Telusko Docs

"Scale" is a word that gets thrown around a lot, often before it's actually needed. For a FastAPI app, the truth is that one well-sized server can comfortably serve millions of requests a day - provided you've avoided the cliffs. This page is about the cliffs, and the few specific moves (caching, workers, sharding the right things) that buy real headroom.

The order of operations

Before you scale out, scale up and scale smart. The order matters because the wrong move at the wrong time is expensive in both money and complexity.

   1. Make a slow endpoint fast      (one bad query can fake a need to scale)
   2. Add a cache where it pays back (orders of magnitude, sometimes)
   3. Move slow work off the request (background workers)
   4. Vertical scaling (bigger box)  (the cheapest hardware fix)
   5. Horizontal scaling (more pods) (when one is no longer enough)
   6. Database scaling               (the last one, usually the most complex)

Most teams reach for step 5 when step 1 would have done it. Profile first.

Vertical scaling: the underrated answer

A single $40/month VPS with 4 cores and 8 GB of RAM can serve a lot of traffic if your code isn't doing anything silly.
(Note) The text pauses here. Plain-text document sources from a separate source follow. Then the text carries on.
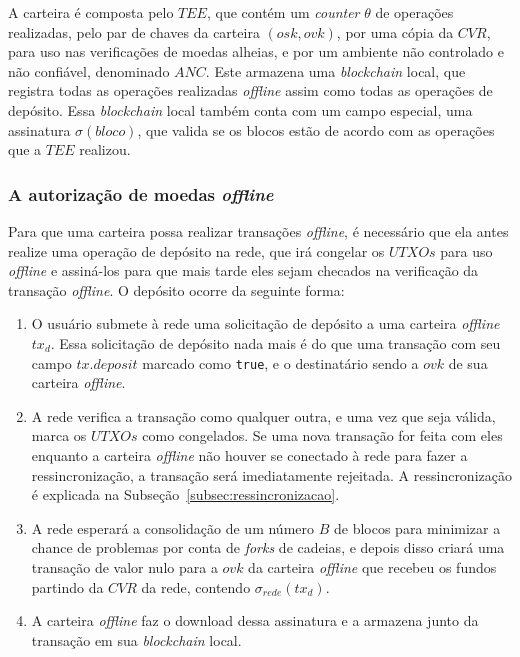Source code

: \documentclass[
  12pt,
  a4paper,
  oneside,
  article,
]{abntex2}
\begin{document}
A carteira é composta pelo $TEE$, que contém um \textit{counter} $\theta$ de operações realizadas, pelo par de chaves da carteira $(osk, ovk)$, por uma cópia da $CVR$, para uso nas verificações de moedas alheias, e por um ambiente não controlado e não confiável, denominado $ANC$. Este armazena uma \textit{blockchain} local, que registra todas as operações realizadas \textit{offline} assim como todas as operações de depósito. Essa \textit{blockchain} local também conta com um campo especial, uma assinatura $\sigma(bloco)$, que valida se os blocos estão de acordo com as operações que a $TEE$ realizou.

\subsubsection{A autorização de moedas \textit{offline}}
Para que uma carteira possa realizar transações \textit{offline}, é necessário que ela antes realize uma operação de depósito na rede, que irá congelar os $UTXOs$ para uso \textit{offline} e assiná-los para que mais tarde eles sejam checados na verificação da transação \textit{offline}. O depósito ocorre da seguinte forma:

\begin{enumerate}
	\item O usuário submete à rede uma solicitação de depósito a uma carteira \textit{offline} $tx_d$. Essa solicitação de depósito nada mais é do que uma transação com seu campo $tx.deposit$ marcado como \texttt{true}, e o destinatário sendo a $ovk$ de sua carteira \textit{offline}.
	\item A rede verifica a transação como qualquer outra, e uma vez que seja válida, marca os $UTXOs$ como congelados. Se uma nova transação for feita com eles enquanto a carteira \textit{offline} não houver se conectado à rede para fazer a ressincronização, a transação será imediatamente rejeitada. A ressincronização é explicada na Subseção~\ref{subsec:ressincronizacao}.
	\item A rede esperará a consolidação de um número $B$ de blocos para minimizar a chance de problemas por conta de \textit{\textit{forks}} de cadeias, e depois disso criará uma transação de valor nulo para a $ovk$ da carteira \textit{offline} que recebeu os fundos partindo da $CVR$ da rede, contendo $\sigma_{rede}(tx_d)$.
	\item A carteira \textit{offline} faz o download dessa assinatura e a armazena junto da transação em sua \textit{blockchain} local.
\end{enumerate}
\end{document}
Before adding instances:

Did you tune the worker count? (2 × cores) + 1 is the gunicorn rule of thumb for sync workers; for async uvicorn workers, cores is closer to right.
Are workers actually doing async I/O, or sitting on blocking calls?
Is your database the bottleneck? Adding app workers won't help if Postgres is saturated.

A $400/month machine with 32 cores and 64 GB of RAM is often a better investment than a Kubernetes cluster with the same total resources spread across pods. Less complexity, less network latency, fewer moving parts. The disadvantage - single point of failure - is mitigated by having a second one as warm standby.

Horizontal scaling: when one isn't enough

The moment a single instance isn't enough, you add more behind a load balancer. The hard part isn't running multiple FastAPI processes - that's trivial. The hard part is making sure your code is prepared for there to be more than one.

A short checklist of things that break when you add a second instance:

Pattern	Why it breaks
In-memory caches	Each instance has its own; data inconsistent across them
In-memory rate limits	Each instance counts separately; limits become "per instance"
In-process background tasks	Lost on instance shutdown; not balanced across instances
Sticky session assumptions	Same user routed to different instances
WebSocket registries	Each instance only knows its own connections (covered in the WS section)
Local file uploads	Files exist on one instance; other instances can't find them
`app.state` for shared data	Not shared. At all. Just per-process state with a misleading name.

The fix for all of these is the same: move shared state to a place that's outside any single process. Usually that means Redis, Postgres, or object storage.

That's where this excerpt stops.